▸ TRY IT
The response must consist of the records below, copied exactly.

▸ MATERIAL SUPPLIED
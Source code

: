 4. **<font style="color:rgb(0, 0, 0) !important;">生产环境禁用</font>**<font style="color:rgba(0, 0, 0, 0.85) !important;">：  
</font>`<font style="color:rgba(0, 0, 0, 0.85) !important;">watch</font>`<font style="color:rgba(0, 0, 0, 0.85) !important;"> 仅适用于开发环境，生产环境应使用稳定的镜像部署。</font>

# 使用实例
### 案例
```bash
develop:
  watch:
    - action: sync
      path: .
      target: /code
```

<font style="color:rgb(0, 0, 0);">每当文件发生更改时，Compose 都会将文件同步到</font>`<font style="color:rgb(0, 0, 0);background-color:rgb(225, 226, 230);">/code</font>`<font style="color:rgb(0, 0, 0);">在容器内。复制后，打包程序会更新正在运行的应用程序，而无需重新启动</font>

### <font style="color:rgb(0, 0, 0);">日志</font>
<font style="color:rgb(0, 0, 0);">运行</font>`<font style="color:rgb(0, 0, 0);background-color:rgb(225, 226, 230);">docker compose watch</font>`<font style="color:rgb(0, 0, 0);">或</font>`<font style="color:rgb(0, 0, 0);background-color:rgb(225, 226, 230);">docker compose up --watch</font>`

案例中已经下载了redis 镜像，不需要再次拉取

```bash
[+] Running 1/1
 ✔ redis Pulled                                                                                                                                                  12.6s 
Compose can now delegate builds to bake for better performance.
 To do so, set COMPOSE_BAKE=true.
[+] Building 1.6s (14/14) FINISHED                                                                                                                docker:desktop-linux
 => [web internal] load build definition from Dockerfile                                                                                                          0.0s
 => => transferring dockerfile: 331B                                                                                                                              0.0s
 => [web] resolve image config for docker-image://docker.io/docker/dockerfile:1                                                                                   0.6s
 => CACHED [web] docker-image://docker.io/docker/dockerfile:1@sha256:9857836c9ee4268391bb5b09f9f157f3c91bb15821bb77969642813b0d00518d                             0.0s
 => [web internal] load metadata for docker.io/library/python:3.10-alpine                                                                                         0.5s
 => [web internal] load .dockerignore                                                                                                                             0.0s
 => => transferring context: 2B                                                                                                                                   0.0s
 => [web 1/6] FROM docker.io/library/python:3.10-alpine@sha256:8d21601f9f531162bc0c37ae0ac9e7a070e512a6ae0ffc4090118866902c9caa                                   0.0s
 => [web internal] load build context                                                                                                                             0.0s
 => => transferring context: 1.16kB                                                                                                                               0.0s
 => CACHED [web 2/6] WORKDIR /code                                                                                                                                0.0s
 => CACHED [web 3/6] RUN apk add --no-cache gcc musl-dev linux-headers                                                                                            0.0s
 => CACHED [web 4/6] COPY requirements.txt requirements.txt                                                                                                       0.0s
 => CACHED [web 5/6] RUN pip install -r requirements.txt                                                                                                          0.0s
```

▸ OUTPUT FOR THIS TASK
Source code

: 4. **<font style="color:rgb(0, 0, 0) !important;">生产环境禁用</font>**<font style="color:rgba(0, 0, 0, 0.85) !important;">：  
</font>`<font style="color:rgba(0, 0, 0, 0.85) !important;">watch</font>`<font style="color:rgba(0, 0, 0, 0.85) !important;"> 仅适用于开发环境，生产环境应使用稳定的镜像部署。</font>

# 使用实例
### 案例
```bash
develop:
  watch:
    - action: sync
      path: .
      target: /code
```

<font style="color:rgb(0, 0, 0);">每当文件发生更改时，Compose 都会将文件同步到</font>`<font style="color:rgb(0, 0, 0);background-color:rgb(225, 226, 230);">/code</font>`<font style="color:rgb(0, 0, 0);">在容器内。复制后，打包程序会更新正在运行的应用程序，而无需重新启动</font>

### <font style="color:rgb(0, 0, 0);">日志</font>
<font style="color:rgb(0, 0, 0);">运行</font>`<font style="color:rgb(0, 0, 0);background-color:rgb(225, 226, 230);">docker compose watch</font>`<font style="color:rgb(0, 0, 0);">或</font>`<font style="color:rgb(0, 0, 0);background-color:rgb(225, 226, 230);">docker compose up --watch</font>`

案例中已经下载了redis 镜像，不需要再次拉取

```bash
[+] Running 1/1
 ✔ redis Pulled                                                                                                                                                  12.6s 
Compose can now delegate builds to bake for better performance.
 To do so, set COMPOSE_BAKE=true.
[+] Building 1.6s (14/14) FINISHED                                                                                                                docker:desktop-linux
 => [web internal] load build definition from Dockerfile                                                                                                          0.0s
 => => transferring dockerfile: 331B                                                                                                                              0.0s
 => [web] resolve image config for docker-image://docker.io/docker/dockerfile:1                                                                                   0.6s
 => CACHED [web] docker-image://docker.io/docker/dockerfile:1@sha256:9857836c9ee4268391bb5b09f9f157f3c91bb15821bb77969642813b0d00518d                             0.0s
 => [web internal] load metadata for docker.io/library/python:3.10-alpine                                                                                         0.5s
 => [web internal] load .dockerignore                                                                                                                             0.0s
 => => transferring context: 2B                                                                                                                                   0.0s
 => [web 1/6] FROM docker.io/library/python:3.10-alpine@sha256:8d21601f9f531162bc0c37ae0ac9e7a070e512a6ae0ffc4090118866902c9caa                                   0.0s
 => [web internal] load build context                                                                                                                             0.0s
 => => transferring context: 1.16kB                                                                                                                               0.0s
 => CACHED [web 2/6] WORKDIR /code                                                                                                                                0.0s
 => CACHED [web 3/6] RUN apk add --no-cache gcc musl-dev linux-headers                                                                                            0.0s
 => CACHED [web 4/6] COPY requirements.txt requirements.txt                                                                                                       0.0s
 => CACHED [web 5/6] RUN pip install -r requirements.txt                                                                                                          0.0s
```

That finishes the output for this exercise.